Aim of the task: Take the entries below and print, exactly, the stretch from the line containing "- Network overhead: ~5KB/s per player" through the line containing "- ✅ All code", both included.

[[ Data for processing, beginning ]]

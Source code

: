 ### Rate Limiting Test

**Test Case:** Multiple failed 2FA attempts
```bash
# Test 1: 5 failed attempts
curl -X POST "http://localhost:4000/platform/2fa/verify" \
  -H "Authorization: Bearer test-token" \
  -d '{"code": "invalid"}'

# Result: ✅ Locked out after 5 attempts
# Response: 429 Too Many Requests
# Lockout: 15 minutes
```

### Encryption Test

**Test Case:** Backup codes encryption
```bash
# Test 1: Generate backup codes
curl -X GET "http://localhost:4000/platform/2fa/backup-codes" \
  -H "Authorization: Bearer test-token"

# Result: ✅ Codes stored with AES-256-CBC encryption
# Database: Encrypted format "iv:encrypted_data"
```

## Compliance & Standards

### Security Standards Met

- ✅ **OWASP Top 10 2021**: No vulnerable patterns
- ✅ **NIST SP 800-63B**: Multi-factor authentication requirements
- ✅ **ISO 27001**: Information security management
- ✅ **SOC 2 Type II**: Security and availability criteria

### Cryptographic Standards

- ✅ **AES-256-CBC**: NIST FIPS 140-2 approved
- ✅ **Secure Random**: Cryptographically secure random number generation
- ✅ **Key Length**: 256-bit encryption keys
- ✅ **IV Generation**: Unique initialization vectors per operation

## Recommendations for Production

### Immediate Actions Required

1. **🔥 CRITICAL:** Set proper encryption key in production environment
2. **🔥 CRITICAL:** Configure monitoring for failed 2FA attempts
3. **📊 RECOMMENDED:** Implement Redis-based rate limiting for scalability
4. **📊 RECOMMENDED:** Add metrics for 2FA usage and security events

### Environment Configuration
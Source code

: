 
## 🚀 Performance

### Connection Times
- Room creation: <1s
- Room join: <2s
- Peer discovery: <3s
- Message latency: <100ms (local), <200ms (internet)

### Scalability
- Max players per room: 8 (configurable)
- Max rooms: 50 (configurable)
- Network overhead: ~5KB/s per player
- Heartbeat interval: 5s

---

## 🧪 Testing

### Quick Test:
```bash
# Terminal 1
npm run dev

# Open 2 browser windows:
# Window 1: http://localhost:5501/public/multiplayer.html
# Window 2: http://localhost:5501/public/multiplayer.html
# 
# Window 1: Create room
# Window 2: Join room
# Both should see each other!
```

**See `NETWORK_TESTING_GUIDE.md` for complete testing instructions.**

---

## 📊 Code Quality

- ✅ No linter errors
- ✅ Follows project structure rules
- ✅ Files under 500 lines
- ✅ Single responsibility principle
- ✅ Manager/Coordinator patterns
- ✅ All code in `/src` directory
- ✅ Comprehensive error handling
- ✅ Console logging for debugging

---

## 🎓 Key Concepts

[[ Data for processing, end ]]

Task response:
- Network overhead: ~5KB/s per player
- Heartbeat interval: 5s

---

## 🧪 Testing

### Quick Test:
```bash
# Terminal 1
npm run dev

# Open 2 browser windows:
# Window 1: http://localhost:5501/public/multiplayer.html
# Window 2: http://localhost:5501/public/multiplayer.html
# 
# Window 1: Create room
# Window 2: Join room
# Both should see each other!
```

**See `NETWORK_TESTING_GUIDE.md` for complete testing instructions.**

---

## 📊 Code Quality

- ✅ No linter errors
- ✅ Follows project structure rules
- ✅ Files under 500 lines
- ✅ Single responsibility principle
- ✅ Manager/Coordinator patterns
- ✅ All code in `/src` directory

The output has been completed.